### Records supplied

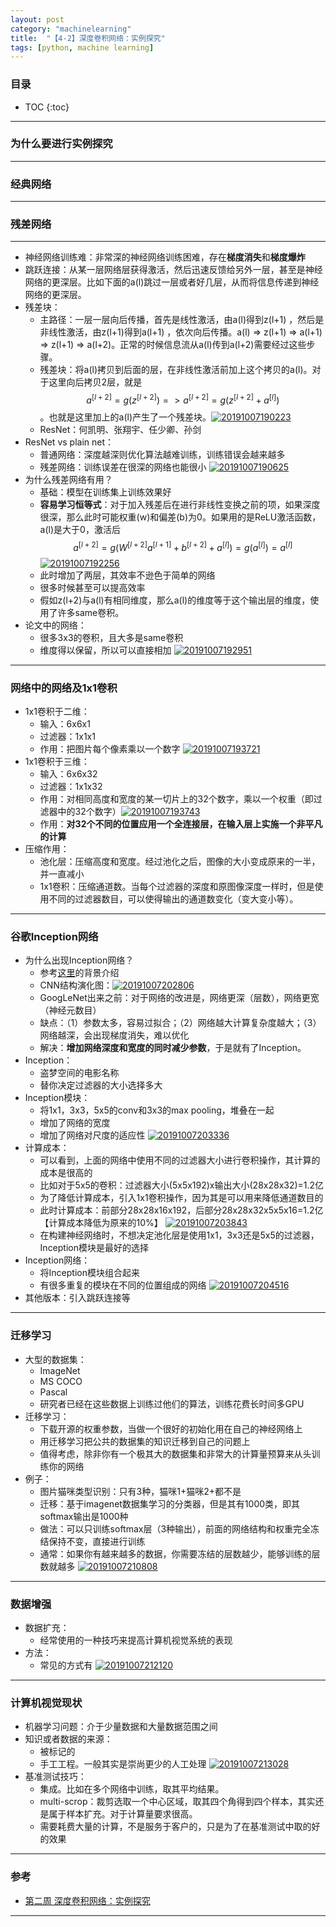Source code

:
 ```yaml
---
layout: post
category: "machinelearning"
title:  "【4-2】深度卷积网络：实例探究"
tags: [python, machine learning]
---
```


<script type="text/javascript" async
  src="https://cdn.mathjax.org/mathjax/latest/MathJax.js?config=TeX-MML-AM_CHTML">
</script>

### 目录

- TOC
{:toc}

---

### 为什么要进行实例探究

---

### 经典网络

---

### 残差网络

----

* 神经网络训练难：非常深的神经网络训练困难，存在**梯度消失**和**梯度爆炸**
* 跳跃连接：从某一层网络层获得激活，然后迅速反馈给另外一层，甚至是神经网络的更深层。比如下面的a(l)跳过一层或者好几层，从而将信息传递到神经网络的更深层。
* 残差块：
	* 主路径：一层一层向后传播，首先是线性激活，由a(l)得到z(l+1) ，然后是非线性激活，由z(l+1)得到a(l+1) ，依次向后传播。a(l) => z(l+1) => a(l+1) => z(l+1) => a(l+2)。正常的时候信息流从a(l)传到a(l+2)需要经过这些步骤。
	* 残差块：将a(l)拷贝到后面的层，在非线性激活前加上这个拷贝的a(l)。对于这里向后拷贝2层，就是$$a^{[l+2]}=g(z^{[l+2]}) => a^{[l+2]}=g(z^{[l+2]}+a^{[l]})$$。也就是这里加上的a(l)产生了一个残差块。[![20191007190223](https://raw.githubusercontent.com/Tsinghua-gongjing/blog_codes/master/images/20191007190223.png)](https://raw.githubusercontent.com/Tsinghua-gongjing/blog_codes/master/images/20191007190223.png)
	* ResNet：何凯明、张翔宇、任少卿、孙剑
* ResNet vs plain net：
	* 普通网络：深度越深则优化算法越难训练，训练错误会越来越多
	* 残差网络：训练误差在很深的网络也能很小 [![20191007190625](https://raw.githubusercontent.com/Tsinghua-gongjing/blog_codes/master/images/20191007190625.png)](https://raw.githubusercontent.com/Tsinghua-gongjing/blog_codes/master/images/20191007190625.png)
* 为什么残差网络有用？
	* 基础：模型在训练集上训练效果好
	* **容易学习恒等式**：对于加入残差后在进行非线性变换之前的项，如果深度很深，那么此时可能权重(w)和偏差(b)为0。如果用的是ReLU激活函数，a(l)是大于0，激活后$$a^{[l+2]} = g(W^{[l+2]}a^{[l+1]} + b^{[l+2]} + a^{[l]}) = g(a^{[l]}) = a^{[l]}$$ [![20191007192256](https://raw.githubusercontent.com/Tsinghua-gongjing/blog_codes/master/images/20191007192256.png)](https://raw.githubusercontent.com/Tsinghua-gongjing/blog_codes/master/images/20191007192256.png)
	* 此时增加了两层，其效率不逊色于简单的网络
	* 很多时候甚至可以提高效率
	* 假如z(l+2)与a(l)有相同维度，那么a(l)的维度等于这个输出层的维度，使用了许多same卷积。 
* 论文中的网络：
	* 很多3x3的卷积，且大多是same卷积
	* 维度得以保留，所以可以直接相加 [![20191007192951](https://raw.githubusercontent.com/Tsinghua-gongjing/blog_codes/master/images/20191007192951.png)](https://raw.githubusercontent.com/Tsinghua-gongjing/blog_codes/master/images/20191007192951.png)

---

### 网络中的网络及1x1卷积

* 1x1卷积于二维：
	* 输入：6x6x1
	* 过滤器：1x1x1
	* 作用：把图片每个像素乘以一个数字 [![20191007193721](https://raw.githubusercontent.com/Tsinghua-gongjing/blog_codes/master/images/20191007193721.png)](https://raw.githubusercontent.com/Tsinghua-gongjing/blog_codes/master/images/20191007193721.png)
* 1x1卷积于三维：
	* 输入：6x6x32
	* 过滤器：1x1x32
	* 作用：对相同高度和宽度的某一切片上的32个数字，乘以一个权重（即过滤器中的32个数字）[![20191007193743](https://raw.githubusercontent.com/Tsinghua-gongjing/blog_codes/master/images/20191007193743.png)](https://raw.githubusercontent.com/Tsinghua-gongjing/blog_codes/master/images/20191007193743.png)
	* 作用：**对32个不同的位置应用一个全连接层，在输入层上实施一个非平凡的计算**
* 压缩作用：
	* 池化层：压缩高度和宽度。经过池化之后，图像的大小变成原来的一半，并一直减小
	* 1x1卷积：压缩通道数。当每个过滤器的深度和原图像深度一样时，但是使用不同的过滤器数目，可以使得输出的通道数变化（变大变小等）。

---

### 谷歌Inception网络

* 为什么出现Inception网络？
	* 参考[这里](https://blog.csdn.net/u010402786/article/details/52433324)的背景介绍
	* CNN结构演化图：[![20191007202806](https://raw.githubusercontent.com/Tsinghua-gongjing/blog_codes/master/images/20191007202806.png)](https://raw.githubusercontent.com/Tsinghua-gongjing/blog_codes/master/images/20191007202806.png)
	* GoogLeNet出来之前：对于网络的改进是，网络更深（层数），网络更宽（神经元数目）
	* 缺点：（1）参数太多，容易过拟合；（2）网络越大计算复杂度越大；（3）网络越深，会出现梯度消失，难以优化
	* 解决：**增加网络深度和宽度的同时减少参数**，于是就有了Inception。
* Inception：
	* 盗梦空间的电影名称
	* 替你决定过滤器的大小选择多大
* Inception模块：
	* 将1x1，3x3，5x5的conv和3x3的max pooling，堆叠在一起
	* 增加了网络的宽度
	* 增加了网络对尺度的适应性 [![20191007203336](https://raw.githubusercontent.com/Tsinghua-gongjing/blog_codes/master/images/20191007203336.png)](https://raw.githubusercontent.com/Tsinghua-gongjing/blog_codes/master/images/20191007203336.png)
* 计算成本：
	* 可以看到，上面的网络中使用不同的过滤器大小进行卷积操作，其计算的成本是很高的
	* 比如对于5x5的卷积：过滤器大小(5x5x192)x输出大小(28x28x32)=1.2亿
	* 为了降低计算成本，引入1x1卷积操作，因为其是可以用来降低通道数目的
	* 此时计算成本：前部分28x28x16x192，后部分28x28x32x5x5x16=1.2亿【计算成本降低为原来的10%】 [![20191007203843](https://raw.githubusercontent.com/Tsinghua-gongjing/blog_codes/master/images/20191007203843.png)](https://raw.githubusercontent.com/Tsinghua-gongjing/blog_codes/master/images/20191007203843.png)
	* 在构建神经网络时，不想决定池化层是使用1x1，3x3还是5x5的过滤器，Inception模块是最好的选择
* Inception网络：
	* 将Inception模块组合起来
	* 有很多重复的模块在不同的位置组成的网络 [![20191007204516](https://raw.githubusercontent.com/Tsinghua-gongjing/blog_codes/master/images/20191007204516.png)](https://raw.githubusercontent.com/Tsinghua-gongjing/blog_codes/master/images/20191007204516.png)
* 其他版本：引入跳跃连接等

---

### 迁移学习

* 大型的数据集：
	* ImageNet
	* MS COCO
	* Pascal
	* 研究者已经在这些数据上训练过他们的算法，训练花费长时间多GPU
* 迁移学习：
	* 下载开源的权重参数，当做一个很好的初始化用在自己的神经网络上
	* 用迁移学习把公共的数据集的知识迁移到自己的问题上
	* 值得考虑，除非你有一个极其大的数据集和非常大的计算量预算来从头训练你的网络
* 例子：
	* 图片猫咪类型识别：只有3种，猫咪1+猫咪2+都不是
	* 迁移：基于imagenet数据集学习的分类器，但是其有1000类，即其softmax输出是1000种
	* 做法：可以只训练softmax层（3种输出），前面的网络结构和权重完全冻结保持不变，直接进行训练
	* 通常：如果你有越来越多的数据，你需要冻结的层数越少，能够训练的层数就越多 [![20191007210808](https://raw.githubusercontent.com/Tsinghua-gongjing/blog_codes/master/images/20191007210808.png)](https://raw.githubusercontent.com/Tsinghua-gongjing/blog_codes/master/images/20191007210808.png)

---

### 数据增强

* 数据扩充：
	* 经常使用的一种技巧来提高计算机视觉系统的表现
* 方法：
	* 常见的方式有 [![20191007212120](https://raw.githubusercontent.com/Tsinghua-gongjing/blog_codes/master/images/20191007212120.png)](https://raw.githubusercontent.com/Tsinghua-gongjing/blog_codes/master/images/20191007212120.png)

---

### 计算机视觉现状

* 机器学习问题：介于少量数据和大量数据范围之间
* 知识或者数据的来源：
	* 被标记的
	* 手工工程。一般其实是崇尚更少的人工处理 [![20191007213028](https://raw.githubusercontent.com/Tsinghua-gongjing/blog_codes/master/images/20191007213028.png)](https://raw.githubusercontent.com/Tsinghua-gongjing/blog_codes/master/images/20191007213028.png)
* 基准测试技巧：
	* 集成。比如在多个网络中训练，取其平均结果。
	* multi-scrop：裁剪选取一个中心区域，取其四个角得到四个样本，其实还是属于样本扩充。对于计算量要求很高。
	* 需要耗费大量的计算，不是服务于客户的，只是为了在基准测试中取的好的效果

---

### 参考

* [第二周 深度卷积网络：实例探究](http://www.ai-start.com/dl2017/html/lesson4-week2.html)

---




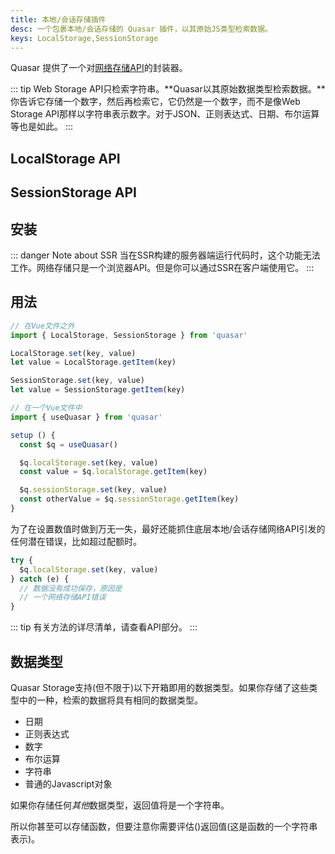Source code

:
 ```yaml
---
title: 本地/会话存储插件
desc: 一个包裹本地/会话存储的 Quasar 插件，以其原始JS类型检索数据。
keys: LocalStorage,SessionStorage
---
```


 Quasar 提供了一个对[网络存储API](https://developer.mozilla.org/en-US/docs/Web/API/Web_Storage_API)的封装器。

::: tip
Web Storage API只检索字符串。**Quasar以其原始数据类型检索数据。**你告诉它存储一个数字，然后再检索它，它仍然是一个数字，而不是像Web Storage API那样以字符串表示数字。对于JSON、正则表达式、日期、布尔运算等也是如此。
:::

## LocalStorage API

<doc-api file="LocalStorage" />

## SessionStorage API

<doc-api file="SessionStorage" />

## 安装
<doc-installation :plugins="['LocalStorage', 'SessionStorage']" />

::: danger Note about SSR
当在SSR构建的服务器端运行代码时，这个功能无法工作。网络存储只是一个浏览器API。但是你可以通过SSR在客户端使用它。
:::

## 用法

```js
// 在Vue文件之外
import { LocalStorage, SessionStorage } from 'quasar'

LocalStorage.set(key, value)
let value = LocalStorage.getItem(key)

SessionStorage.set(key, value)
let value = SessionStorage.getItem(key)
```

```js
// 在一个Vue文件中
import { useQuasar } from 'quasar'

setup () {
  const $q = useQuasar()

  $q.localStorage.set(key, value)
  const value = $q.localStorage.getItem(key)

  $q.sessionStorage.set(key, value)
  const otherValue = $q.sessionStorage.getItem(key)
}
```

为了在设置数值时做到万无一失，最好还能抓住底层本地/会话存储网络API引发的任何潜在错误，比如超过配额时。

```js
try {
  $q.localStorage.set(key, value)
} catch (e) {
  // 数据没有成功保存，原因是
  // 一个网络存储API错误
}
```

::: tip
有关方法的详尽清单，请查看API部分。
:::

## 数据类型

Quasar Storage支持(但不限于)以下开箱即用的数据类型。如果你存储了这些类型中的一种，检索的数据将具有相同的数据类型。

* 日期
* 正则表达式
* 数字
* 布尔运算
* 字符串
* 普通的Javascript对象

如果你存储任何*其他*数据类型，返回值将是一个字符串。

所以你甚至可以存储函数，但要注意你需要评估()返回值(这是函数的一个字符串表示)。
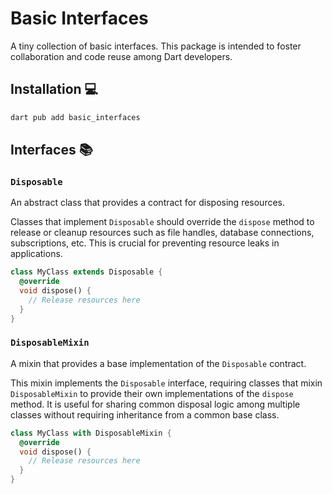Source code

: # Basic Interfaces

A tiny collection of basic interfaces. This package is intended to foster collaboration and code reuse among Dart developers.

## Installation 💻

```sh
dart pub add basic_interfaces
```

## Interfaces 📚

### `Disposable`

An abstract class that provides a contract for disposing resources.

Classes that implement `Disposable` should override the `dispose` method
to release or cleanup resources such as file handles, database connections,
subscriptions, etc. This is crucial for preventing resource leaks in
applications.

```dart
class MyClass extends Disposable {
  @override
  void dispose() {
    // Release resources here
  }
}
```

### `DisposableMixin`

A mixin that provides a base implementation of the `Disposable` contract.

This mixin implements the `Disposable` interface, requiring classes that
mixin `DisposableMixin` to provide their own implementations of the `dispose`
method. It is useful for sharing common disposal logic among multiple classes
without requiring inheritance from a common base class.

```dart
class MyClass with DisposableMixin {
  @override
  void dispose() {
    // Release resources here
  }
}
```
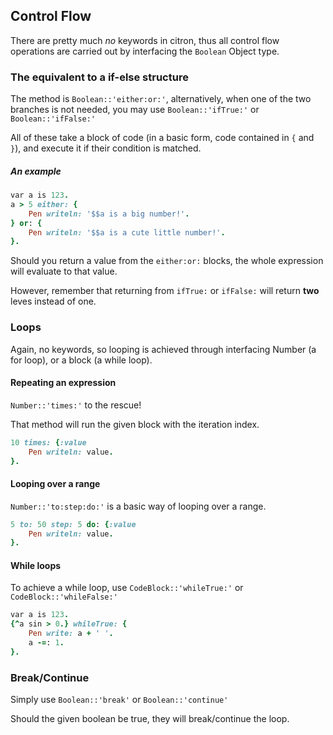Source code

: ## Control Flow

There are pretty much _no_ keywords in citron, thus all control flow operations are carried out by interfacing the `Boolean` Object type.

### The equivalent to a if-else structure

The method is `Boolean::'either:or:'`, alternatively, when one of the two branches is not needed, you may use `Boolean::'ifTrue:'` or `Boolean::'ifFalse:'`

All of these take a block of code \(in a basic form, code contained in `{` and `}`\), and execute it if their condition is matched.

##### An example

```ruby
var a is 123.
a > 5 either: { 
    Pen writeln: '$$a is a big number!'. 
} or: { 
    Pen writeln: '$$a is a cute little number!'. 
}.
```

Should you return a value from the `either:or:` blocks, the whole expression will evaluate to that value.

However, remember that returning from `ifTrue:` or `ifFalse:` will return **two** leves instead of one.

### Loops

Again, no keywords, so looping is achieved through interfacing Number \(a for loop\), or a block \(a while loop\).

#### Repeating an expression

`Number::'times:'` to the rescue!

That method will run the given block with the iteration index.

```ruby
10 times: {:value
    Pen writeln: value.
}.
```

#### Looping over a range

`Number::'to:step:do:'` is a basic way of looping over a range.

```ruby
5 to: 50 step: 5 do: {:value
    Pen writeln: value.
}.
```

#### While loops

To achieve a while loop, use `CodeBlock::'whileTrue:'` or `CodeBlock::'whileFalse:'`

```ruby
var a is 123.
{^a sin > 0.} whileTrue: {
    Pen write: a + ' '.
    a -=: 1.
}.
```

### Break/Continue

Simply use `Boolean::'break'` or `Boolean::'continue'`

Should the given boolean be true, they will break/continue the loop.



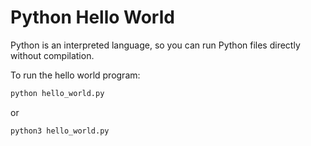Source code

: # Python Hello World

Python is an interpreted language, so you can run Python files directly without compilation.

To run the hello world program:

```bash
python hello_world.py
```

or

```bash
python3 hello_world.py
```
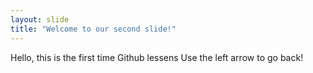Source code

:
 ```yaml
---
layout: slide
title: "Welcome to our second slide!"
---
```

Hello, this is the first time Github lessens
Use the left arrow to go back!
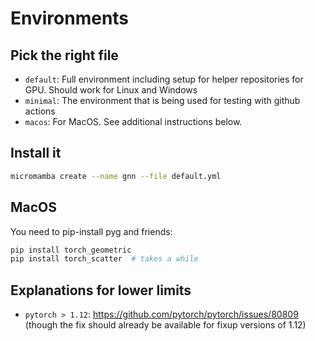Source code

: # Environments

## Pick the right file

* `default`: Full environment including setup for helper repositories for GPU.
   Should work for Linux and Windows
* `minimal`: The environment that is being used for testing with github
   actions
* `macos`: For MacOS. See additional instructions below.

## Install it

```bash
micromamba create --name gnn --file default.yml
```

## MacOS

You need to pip-install pyg and friends:

```bash
pip install torch_geometric
pip install torch_scatter  # takes a while
```

## Explanations for lower limits

* `pytorch > 1.12`: https://github.com/pytorch/pytorch/issues/80809 (though
  the fix should already be available for fixup versions of 1.12)
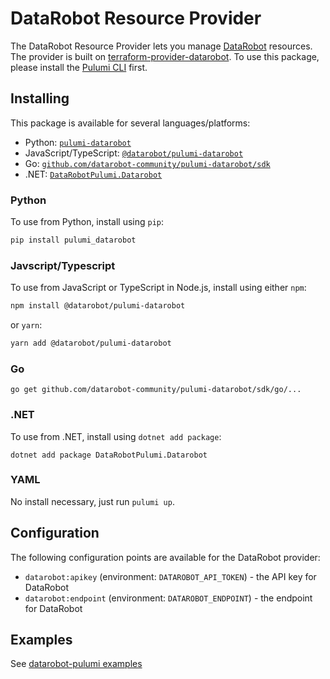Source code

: # DataRobot Resource Provider

The DataRobot Resource Provider lets you manage [DataRobot](https://www.datarobot.com/) resources.
The provider is built on [terraform-provider-datarobot](https://github.com/datarobot-community/terraform-provider-datarobot).
To use this package, please install the [Pulumi CLI](https://pulumi.io/) first.

## Installing

This package is available for several languages/platforms:

- Python: [`pulumi-datarobot`](https://pypi.org/project/pulumi-datarobot/)
- JavaScript/TypeScript: [`@datarobot/pulumi-datarobot`](https://www.npmjs.com/package/@datarobot/pulumi-datarobot)
- Go: [`github.com/datarobot-community/pulumi-datarobot/sdk`](https://pkg.go.dev/github.com/datarobot-community/pulumi-datarobot/sdk)
- .NET: [`DataRobotPulumi.Datarobot`](https://www.nuget.org/packages/DataRobotPulumi.Datarobot)

### Python

To use from Python, install using `pip`:

```bash
pip install pulumi_datarobot
```

### Javscript/Typescript

To use from JavaScript or TypeScript in Node.js, install using either `npm`:

```bash
npm install @datarobot/pulumi-datarobot
```

or `yarn`:

```bash
yarn add @datarobot/pulumi-datarobot
```

### Go

```
go get github.com/datarobot-community/pulumi-datarobot/sdk/go/...
```

### .NET

To use from .NET, install using `dotnet add package`:

```
dotnet add package DataRobotPulumi.Datarobot
```

### YAML

No install necessary, just run `pulumi up`.

## Configuration

The following configuration points are available for the DataRobot provider:

- `datarobot:apikey` (environment: `DATAROBOT_API_TOKEN`) - the API key for DataRobot
- `datarobot:endpoint` (environment: `DATAROBOT_ENDPOINT`) - the endpoint for DataRobot

## Examples

See [datarobot-pulumi examples](https://github.com/datarobot-community/pulumi-datarobot/tree/main/examples)
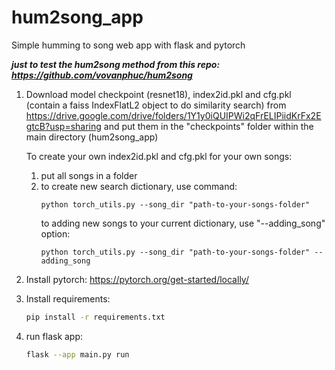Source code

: # hum2song_app
Simple humming to song web app with flask and pytorch

***just to test the hum2song method from this repo: https://github.com/vovanphuc/hum2song***
1. Download model checkpoint (resnet18), index2id.pkl and cfg.pkl (contain a faiss IndexFlatL2 object to do similarity search) from
   https://drive.google.com/drive/folders/1Y1y0iQUIPWi2qFrELIPiidKrFx2EgtcB?usp=sharing
   and put them in the "checkpoints" folder within the main directory (hum2song_app)

   To create your own index2id.pkl and cfg.pkl for your own songs:
   1. put all songs in a folder
   2. to create new search dictionary, use command:
      ```
      python torch_utils.py --song_dir "path-to-your-songs-folder"
      ```
      to adding new songs to your current dictionary, use "--adding_song" option:
      ```
      python torch_utils.py --song_dir "path-to-your-songs-folder" --adding_song
      ```
3. Install pytorch:
   https://pytorch.org/get-started/locally/
   
4. Install requirements:
   ```sh
   pip install -r requirements.txt
   ```
6. run flask app:
   ```sh
   flask --app main.py run 
   ```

### What this task involves
For this exercise, transcribe exactly the part of the records above that opens with the line containing "Python Hello World" and closes with the one containing "Should work for Linux and Windows". Pictures are not part of the copy.

### Solution to this exercise
: # Python Hello World

Python is an interpreted language, so you can run Python files directly without compilation.

To run the hello world program:

```bash
python hello_world.py
```

or

```bash
python3 hello_world.py
```
Source code

:
 ```yaml
---
layout: slide
title: "Welcome to our second slide!"
---
```

Hello, this is the first time Github lessens
Use the left arrow to go back!
Source code

: # Environments

## Pick the right file

* `default`: Full environment including setup for helper repositories for GPU.
   Should work for Linux and Windows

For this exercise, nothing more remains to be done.